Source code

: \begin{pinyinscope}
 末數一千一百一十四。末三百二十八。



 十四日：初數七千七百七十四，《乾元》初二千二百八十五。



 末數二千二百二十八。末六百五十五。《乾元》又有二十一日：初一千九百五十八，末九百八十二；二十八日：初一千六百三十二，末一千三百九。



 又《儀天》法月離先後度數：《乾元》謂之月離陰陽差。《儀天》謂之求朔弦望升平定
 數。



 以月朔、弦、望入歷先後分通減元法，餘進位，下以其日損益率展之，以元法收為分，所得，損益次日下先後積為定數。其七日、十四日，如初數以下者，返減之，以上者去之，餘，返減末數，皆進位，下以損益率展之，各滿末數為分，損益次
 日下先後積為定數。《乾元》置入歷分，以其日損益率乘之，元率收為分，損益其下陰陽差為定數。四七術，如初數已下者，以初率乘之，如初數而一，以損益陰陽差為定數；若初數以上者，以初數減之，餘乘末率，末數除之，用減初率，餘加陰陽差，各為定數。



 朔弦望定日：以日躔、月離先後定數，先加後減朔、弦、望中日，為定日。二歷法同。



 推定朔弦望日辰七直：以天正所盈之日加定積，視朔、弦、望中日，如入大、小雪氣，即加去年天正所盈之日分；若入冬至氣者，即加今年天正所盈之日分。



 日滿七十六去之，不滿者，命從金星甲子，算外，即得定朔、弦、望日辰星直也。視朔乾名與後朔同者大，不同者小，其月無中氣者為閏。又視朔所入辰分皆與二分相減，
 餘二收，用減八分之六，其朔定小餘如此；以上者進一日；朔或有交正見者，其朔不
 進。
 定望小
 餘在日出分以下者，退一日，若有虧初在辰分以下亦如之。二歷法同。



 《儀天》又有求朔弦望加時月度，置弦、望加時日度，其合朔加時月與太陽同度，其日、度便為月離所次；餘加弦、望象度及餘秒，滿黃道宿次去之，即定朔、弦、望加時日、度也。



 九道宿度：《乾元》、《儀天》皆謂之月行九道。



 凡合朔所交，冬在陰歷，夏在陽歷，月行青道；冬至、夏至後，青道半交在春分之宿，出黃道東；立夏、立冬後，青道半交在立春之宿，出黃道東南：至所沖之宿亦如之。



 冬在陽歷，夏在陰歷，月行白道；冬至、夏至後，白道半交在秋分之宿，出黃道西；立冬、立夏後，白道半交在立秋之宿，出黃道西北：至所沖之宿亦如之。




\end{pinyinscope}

==============================

:: Exercise ::
Among the lines above, which contain the word "pinyinscope"? Copy every one.

:: Answer ::
: \begin{pinyinscope}
\end{pinyinscope}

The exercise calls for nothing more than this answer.